Now it’s a local film crew and a comic strip creator turning the cameras on fellow Alaskans in “Moose the Movie.”
Wasilla resident and international comic strip talent Chad Carpenter with brother Darin wrote a campy comedy, somehow mingling flannel with sci-fi elements.
The cloven-hoved ungulate we all know in the yard is now a red-eyed, two-legged menace rising extra slowly from a foggy watery underworld to the banging of tribal drums and the ahhs of medieval breathy men.
"It turned into a movie made by a community" Chad Carpenter
The collision of music-driven tension with slow moving taxidermy work does set you up on the ledge of laughter.
“I thought it’d be a little movie made by me, my brother, and friends. It turned into a movie made by a community,” Carpenter said in awe. All are local actors except three.

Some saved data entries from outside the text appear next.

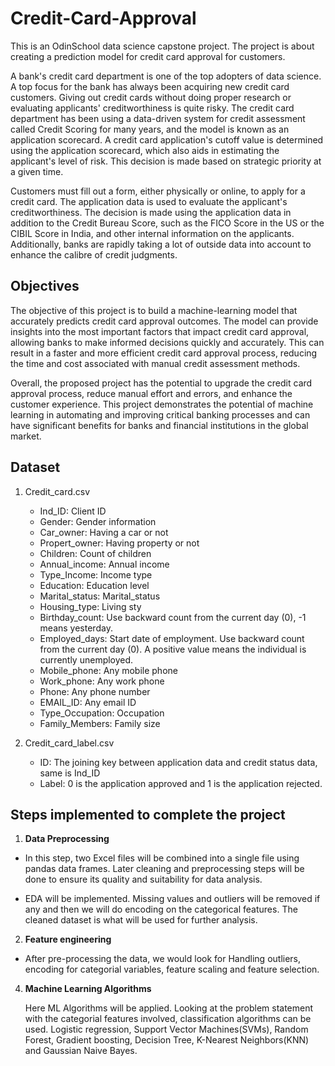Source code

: # Credit-Card-Approval
This is an OdinSchool data science capstone project. The project is about creating a prediction model for credit card approval for customers.

A bank's credit card department is one of the top adopters of data science. A top focus for the bank has always been acquiring new credit card customers. Giving out credit cards without doing proper research or evaluating applicants' creditworthiness is quite risky. The credit card department has been using a data-driven system for credit assessment called Credit Scoring for many years, and the model is known as an application scorecard. A credit card application's cutoff value is determined using the application scorecard, which also aids in estimating the applicant's level of risk. This decision is made based on strategic priority at a given time.

Customers must fill out a form, either physically or online, to apply for a credit card. The application data is used to evaluate the applicant's creditworthiness. The decision is made using the application data in addition to the Credit Bureau Score, such as the FICO Score in the US or the CIBIL Score in India, and other internal information on the applicants. Additionally, banks are rapidly taking a lot of outside data into account to enhance the calibre of credit judgments.

## Objectives
The objective of this project is to build a machine-learning model that accurately predicts credit card approval outcomes. The model can provide insights into the most important factors that impact credit card approval, allowing banks to make informed decisions quickly and accurately. This can result in a faster and more efficient credit card approval process, reducing the time and cost associated with manual credit assessment methods.

Overall, the proposed project has the potential to upgrade the credit card approval process, reduce manual effort and errors, and enhance the customer experience. This project demonstrates the potential of machine learning in automating and improving critical banking processes and can have significant benefits for banks and financial institutions in the global market.

## Dataset
1. Credit_card.csv  
   - Ind_ID: Client ID
   - Gender: Gender information
   - Car_owner: Having a car or not
   - Propert_owner: Having property or not
   - Children: Count of children
   - Annual_income: Annual income
   - Type_Income: Income type
   - Education: Education level
   - Marital_status: Marital_status
   - Housing_type: Living sty
   - Birthday_count: Use backward count from the current day (0), -1 means yesterday.
   - Employed_days: Start date of employment. Use backward count from the current day (0). A positive value means the individual is currently unemployed.
   - Mobile_phone: Any mobile phone
   - Work_phone: Any work phone
   - Phone: Any phone number
   - EMAIL_ID: Any email ID
   - Type_Occupation: Occupation
   - Family_Members: Family size

2. Credit_card_label.csv
   - ID: The joining key between application data and credit status data, same is Ind_ID
   - Label: 0 is the application approved and 1 is the application rejected.


## Steps implemented to complete the project
1. **Data Preprocessing**

-   In this step, two Excel files will be combined into a single file using pandas data frames. Later cleaning and preprocessing steps will be done to ensure its quality and suitability for data analysis.

-   EDA will be implemented. Missing values and outliers will be removed if any and then we will do encoding on the categorical features. The cleaned dataset is what will be used for further analysis.

2. **Feature engineering**

-   After pre-processing the data, we would look for Handling outliers, encoding for categorial variables, feature scaling and feature selection.

   
4. **Machine Learning Algorithms**

   Here ML Algorithms will be applied. Looking at the problem statement with the categorial features involved, classification algorithms can be used. Logistic regression, Support Vector Machines(SVMs), Random Forest, Gradient boosting, Decision Tree, K-Nearest Neighbors(KNN) and Gaussian Naive Bayes. 
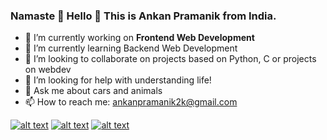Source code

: ### Namaste 👋 Hello 🙏 This is Ankan Pramanik from India.


- 🔭 I’m currently working on <b>Frontend Web Development</b>
- 🌱 I’m currently learning Backend Web Development
- 👯 I’m looking to collaborate on projects based on Python, C or projects on webdev
- 🤔 I’m looking for help with understanding life!
- 💬 Ask me about cars and animals
- 📫 How to reach me: ankanpramanik2k@gmail.com
<!-- Please don't remove this: Grab your social icons from https://github.com/carlsednaoui/gitsocial -->

<!-- display the social media buttons in your README -->

[![alt text][1.1]][1]
[![alt text][2.1]][2]
[![alt text][6.1]][6]


<!-- links to social media icons -->
<!-- no need to change these -->

<!-- icons with padding -->

[1.1]: http://i.imgur.com/tXSoThF.png (twitter icon with padding)
[2.1]: http://i.imgur.com/P3YfQoD.png (facebook icon with padding)
[6.1]: http://i.imgur.com/0o48UoR.png (github icon with padding)


<!-- links to your social media accounts -->
<!-- update these accordingly -->

[1]: https://twitter.com/ankan2k
[2]: https://www.facebook.com/ankan.pramanik.31/
[6]: https://github.com/ankanpramanik

<!-- Please don't remove this: Grab your social icons from https://github.com/carlsednaoui/gitsocial -->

Everything was donated from cupcakes to vehicles. A guitar that needs to be smashed, Done. A historic town backdrop, Granted. Anyone got a barbeque? Yes. How about an RV? Here. Now, crowd of strangers, sway your hips in silence together and pretend you have music, Awkward, but OK.
"Instead of waiting for a studio to pick it up, we'll do it ourselves" Chad Carpenter
"The goal," Carpenter said, "is to have this one successful enough to make more, and to build an industry here."
Carpenter has already done the unlikely. Tundra, the comic strip, is in more than 550 newspapers across the world, all without the help of a syndicate. "I want to apply the business model for Tundra to the movie. Instead of waiting for a studio to pick it up, we'll do it ourselves." Coming soon to a Wasilla theater first.